К 1931 году относится известное высказывание Олдоса Хаксли: «Скорость – вот, думается, единственное поистине современное (modern) удовольствие»[18]. Полнее всего он ощущал скорость, когда разгонял до предела свой автомобиль. Поэтому водить машину, с точки зрения Хаксли, было приятно по меньшей мере, по трем причинам. Во-первых (и в-главных), скорость волнующим образом заставляла пространство сжиматься и исчезать; при этом скорость понималась как физический показатель движения, а пространство – не как сфера фактических отношений и возможных взаимодействий, но как простая мера расстояния. В эпоху модерности скорость стала неотъемлемой частью переустройства повседневной жизни и сыграла важную роль в преодолении доиндустриальных различий между центром и периферией, близким и отдаленным. Благодаря ей автолюбители смогли пуститься в увлекательное приключение, в котором время побеждало бы пространство, преодолевая присущую ему ригидность.
Во-вторых, в отличие от опыта железнодорожных пассажиров XIX века, носившего преимущественно рецептивный характер, переживание скорости водителем автомобиля сочетало в себе квазиницшеанское утверждение творческой энергии с особой децентрацией самоощущения. Находясь за рулем и объезжая быстро приближающиеся препятствия, водитель телесно покорял мир современных машин, одновременно вверяя ему перенастройку границ и протяженности собственного тела. Наконец, в-третьих, сама возможность вождения на высокой скорости позволила критически взглянуть на принятое в буржуазной культуре XIX века разделение современной цивилизации на две непересекающиеся сферы: бесплотного, интеллектуально сложного высокого искусства, с одной стороны, и материалистической, ориентированной на потребление массовой культуры – с другой. В глазах Хаксли (и не только его) вождение на высокой скорости заставило пошатнуться эти нормативные иерархии. Усиливая чувство деятельного участия и резко обостряя сенсо́рное восприятие, быстрая езда сулила освобождение от налагаемых буржуазной культурой ограничений и использовала современную культуру потребления для дискредитации конвенциональных стратегий самоопределения.
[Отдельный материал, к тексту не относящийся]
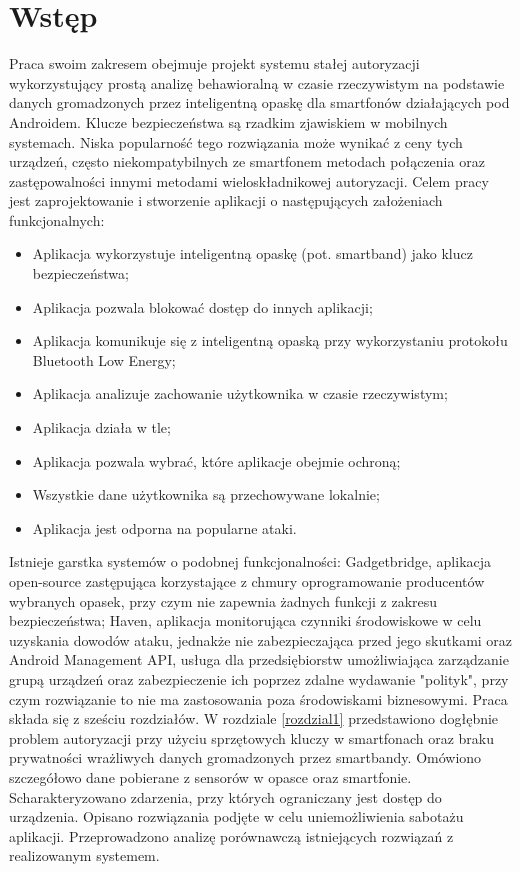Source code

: \chapter{Wstęp}
\thispagestyle{chapterBeginStyle}
\label{wstep}

Praca swoim zakresem obejmuje projekt systemu stałej autoryzacji wykorzystujący prostą analizę behawioralną w czasie rzeczywistym na 
podstawie danych gromadzonych przez inteligentną opaskę dla smartfonów działających pod Androidem. Klucze bezpieczeństwa są rzadkim zjawiskiem w 
mobilnych systemach. Niska popularność tego rozwiązania może wynikać z ceny tych urządzeń, często niekompatybilnych ze smartfonem metodach połączenia oraz 
zastępowalności innymi metodami wieloskładnikowej autoryzacji.
\newline\newline
\indent Celem pracy jest zaprojektowanie i stworzenie aplikacji o następujących założeniach funkcjonalnych: 
\begin{itemize}
	\item Aplikacja wykorzystuje inteligentną opaskę (pot. smartband) jako klucz bezpieczeństwa;
	\item Aplikacja pozwala blokować dostęp do innych aplikacji;
    \item Aplikacja komunikuje się z inteligentną opaską przy wykorzystaniu protokołu Bluetooth Low Energy;
    \item Aplikacja analizuje zachowanie użytkownika w czasie rzeczywistym;
    \item Aplikacja działa w tle;
    \item Aplikacja pozwala wybrać, które aplikacje obejmie ochroną;
    \item Wszystkie dane użytkownika są przechowywane lokalnie;
    \item Aplikacja jest odporna na popularne ataki.
\end{itemize}

\indent Istnieje garstka systemów o podobnej funkcjonalności: Gadgetbridge, aplikacja open-source zastępująca korzystające z chmury oprogramowanie producentów wybranych opasek, przy czym nie zapewnia żadnych funkcji z zakresu bezpieczeństwa; Haven, aplikacja monitorująca czynniki środowiskowe w celu 
uzyskania dowodów ataku, jednakże nie zabezpieczająca przed jego skutkami oraz Android Management API, usługa dla przedsiębiorstw umożliwiająca zarządzanie grupą urządzeń oraz zabezpieczenie ich poprzez zdalne wydawanie "polityk", przy czym rozwiązanie to nie ma zastosowania poza środowiskami biznesowymi.
\newline\newline
\indent Praca składa się z sześciu rozdziałów. W rozdziale \ref{rozdzial1} przedstawiono dogłębnie problem autoryzacji przy użyciu sprzętowych kluczy w smartfonach oraz braku prywatności wrażliwych danych gromadzonych przez smartbandy. 
Omówiono szczegółowo dane pobierane z sensorów w opasce oraz smartfonie. Scharakteryzowano zdarzenia, przy których ograniczany jest dostęp do 
urządzenia. Opisano rozwiązania podjęte w celu uniemożliwienia sabotażu aplikacji. Przeprowadzono analizę porównawczą istniejących rozwiązań z realizowanym 
systemem.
Как мы увидим далее в этой главе, расточаемые Хаксли похвалы скорости и автомобилизму как главному современному удовольствию перекликались с голосами многих других художников и интеллектуалов периода расцвета европейского эстетического модернизма. Этот факт свидетельствует не только о той высокой оценке, которую разные изводы модернизма начала XX века давали возросшей скорости передвижения, обнаруживая в ней источник эстетического наслаждения и простор для эксперимента. Подобный взгляд сопровождался еще и глубокой недоверчивостью по отношению к тем, кто не пожелал очертя голову устремиться в будущее. Модернистский культ скорости породил нападки на медленность как на явление одновременно антипрогрессивное и антиэстетическое[19]. Считалось, что она приковывает человека к неподвижному пространству и подавляет энергию перемен, обременяет грузом традиции и препятствует разрушению границ буржуазной идентичности. Выбор в пользу медленности означал противодействие модернистскому императиву поиска новизны и, следовательно, не только исключал возможность творческого эксперимента, но и вставал на пути у различных модернистских проектов, стремившихся соединить художественное новаторство и политические реформы. В значительной степени в дискурсе высокого модернизма (а также в суждениях о нем последующих поколений) медленности была уготована роль унылого пережитка чувств и чаяний доиндустриальной эпохи – чего-то такого, что противоположно специфически модерному чувству непредсказуемости, текучести и неопределенности времени, что враждебно прогрессивным художественным и общественным начинаниям и губительно для личностного преображения и освобождения.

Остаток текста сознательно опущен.